(This meal was actually prepared on September 27. I have a class Tuesday evenings so I’ve written a few posts in advance for those days!)
Tonight’s ingredient is: Banana Flower!
I couldn’t resist picking up this banana flower at the giant Asian market, even though I had absolutely no idea what one does with a banana flower. Are they sweet? Savory? Internet to the rescue (it would be so much more difficult to attempt cooking with obscure ingredients without the internet to tell me what to do with them!). I found several different recipes, but the one that caught my eye was this Burmese recipe for Banana Blossom and Prawn Curry. It sounded tasty, plus provided a good place to use one of my other new ingredients: Veg Prawns from May Wah.

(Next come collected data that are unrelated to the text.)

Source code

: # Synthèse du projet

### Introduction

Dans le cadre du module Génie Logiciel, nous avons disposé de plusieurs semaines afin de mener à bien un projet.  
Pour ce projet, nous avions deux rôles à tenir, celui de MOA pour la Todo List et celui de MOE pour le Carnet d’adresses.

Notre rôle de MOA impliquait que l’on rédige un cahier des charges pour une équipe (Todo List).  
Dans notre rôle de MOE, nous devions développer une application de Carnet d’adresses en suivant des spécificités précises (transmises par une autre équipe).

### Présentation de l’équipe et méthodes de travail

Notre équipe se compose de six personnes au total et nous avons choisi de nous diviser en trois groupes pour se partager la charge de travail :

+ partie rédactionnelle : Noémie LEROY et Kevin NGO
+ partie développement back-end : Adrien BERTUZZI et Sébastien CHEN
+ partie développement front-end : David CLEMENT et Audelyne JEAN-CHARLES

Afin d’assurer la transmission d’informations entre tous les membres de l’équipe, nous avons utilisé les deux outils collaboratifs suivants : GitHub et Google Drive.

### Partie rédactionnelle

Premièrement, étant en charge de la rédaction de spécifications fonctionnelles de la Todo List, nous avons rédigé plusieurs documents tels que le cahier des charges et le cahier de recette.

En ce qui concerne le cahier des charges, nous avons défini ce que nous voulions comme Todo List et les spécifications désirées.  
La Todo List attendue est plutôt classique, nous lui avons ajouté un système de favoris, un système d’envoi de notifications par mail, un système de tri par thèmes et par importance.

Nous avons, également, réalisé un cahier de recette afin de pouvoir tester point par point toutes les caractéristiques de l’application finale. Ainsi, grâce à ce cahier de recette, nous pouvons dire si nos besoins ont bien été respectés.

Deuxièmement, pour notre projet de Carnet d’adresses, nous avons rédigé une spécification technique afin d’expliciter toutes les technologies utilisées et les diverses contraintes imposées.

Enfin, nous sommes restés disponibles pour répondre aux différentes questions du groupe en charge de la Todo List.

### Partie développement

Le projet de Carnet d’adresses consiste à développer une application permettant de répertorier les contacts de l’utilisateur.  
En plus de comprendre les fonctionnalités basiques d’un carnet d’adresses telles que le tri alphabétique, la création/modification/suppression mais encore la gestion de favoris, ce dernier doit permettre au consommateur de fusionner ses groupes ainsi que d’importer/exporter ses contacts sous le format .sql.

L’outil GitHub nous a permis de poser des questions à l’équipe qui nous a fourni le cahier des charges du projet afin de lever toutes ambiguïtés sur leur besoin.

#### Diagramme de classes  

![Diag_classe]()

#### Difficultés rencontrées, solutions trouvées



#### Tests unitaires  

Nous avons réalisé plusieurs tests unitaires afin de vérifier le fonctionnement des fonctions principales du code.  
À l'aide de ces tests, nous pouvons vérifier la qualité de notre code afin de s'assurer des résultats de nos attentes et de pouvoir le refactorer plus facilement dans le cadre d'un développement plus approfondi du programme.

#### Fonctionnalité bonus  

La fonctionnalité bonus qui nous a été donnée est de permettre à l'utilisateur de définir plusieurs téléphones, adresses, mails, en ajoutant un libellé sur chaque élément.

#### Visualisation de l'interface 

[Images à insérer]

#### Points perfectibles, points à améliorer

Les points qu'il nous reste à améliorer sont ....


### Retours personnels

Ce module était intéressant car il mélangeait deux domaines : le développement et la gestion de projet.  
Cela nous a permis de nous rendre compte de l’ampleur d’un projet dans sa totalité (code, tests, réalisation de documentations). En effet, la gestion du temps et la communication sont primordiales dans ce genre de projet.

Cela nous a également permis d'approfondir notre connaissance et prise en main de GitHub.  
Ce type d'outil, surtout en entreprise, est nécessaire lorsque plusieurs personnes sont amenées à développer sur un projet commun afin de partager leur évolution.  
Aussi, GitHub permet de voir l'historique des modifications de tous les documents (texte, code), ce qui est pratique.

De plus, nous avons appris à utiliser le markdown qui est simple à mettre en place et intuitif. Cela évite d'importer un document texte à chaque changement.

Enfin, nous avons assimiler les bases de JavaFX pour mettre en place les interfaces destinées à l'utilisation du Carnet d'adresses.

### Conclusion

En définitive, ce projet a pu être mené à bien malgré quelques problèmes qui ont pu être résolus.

I neglected to actually read the Gin Thoke recipe far enough in advance to notice that it called for marinating fresh ginger in lime juice for at least two hours. Luckily I had a jar of some very nice pickled sushi ginger just sitting around, so I decided to use that in place of the fresh ginger. The recipe also included sesame seeds, peanut oil, garlic, tomato, cabbage, peanuts, soy sauce, chickpea flour, and hot chilies. I also decided to add some crispy onion pieces as a garnish.
The Thanhat recipe was unlike any other cucumber recipe I’ve made, since it called for actually cooking the cucumbers in vinegar and water. I make quick cucumber pickles frequently and enjoy a nice crisp texture so I was a little apprehensive about cooking them at all, even to the “slightly tender” called for by the recipe. Other than that it was your basic cucumber salad recipe with vinegar, sesame oil, onions, garlic, sesame seeds, turmeric powder, sugar, and salt. I also added a dash of chili oil.
Finally it was time to tackle the banana flower. I found a video about how to clean them on YouTube, which was really helpful. I never gave much thought before to how bananas grow, so it was really interesting to see all the tiny baby bananas inside the flower.
The taste of the flower raw was slightly bitter and starchy. It starts oxidizing and turning grey almost immediately, so it’s good to keep a bowl of water and lemon juice handy to put the flower pieces in. The central core is edible as are the baby bananas (although you have to go through all of them and pull out the tough center fiber which is not edible.)
The ingredients of the curry were pretty straightforward- lemongrass, red chilis (I used dundicuts), peanut oil, rice flour, onion, garlic, prawns. The only thing I had to substitute was shrimp paste. Internet to the rescue again- you can use miso and dulse flakes for a vegan substitute. The vegan prawns seemed a little stiff and flavorless when I first took them out of the package, but they became softer upon cooking and absorbed the flavor of the curry sauce. I followed the recipe closely to begin with, but found the sauce quite bland so I ended up adding some vegetarian “oyster” sauce and siracha. I had some basmati rice on hand which I sauteed with some yellow chives (another new ingredient from the Asian market).
The red flower petals are not edible, but they make perfect little serving dishes. I put the curry and the ginger salad in two petals and just served the cucumbers on the side. The curry was quite tasty and the banana flower pieces cooked to a nice soft texture. It was a lot of work preparing the banana flower, but it was interesting and I’d probably try it again.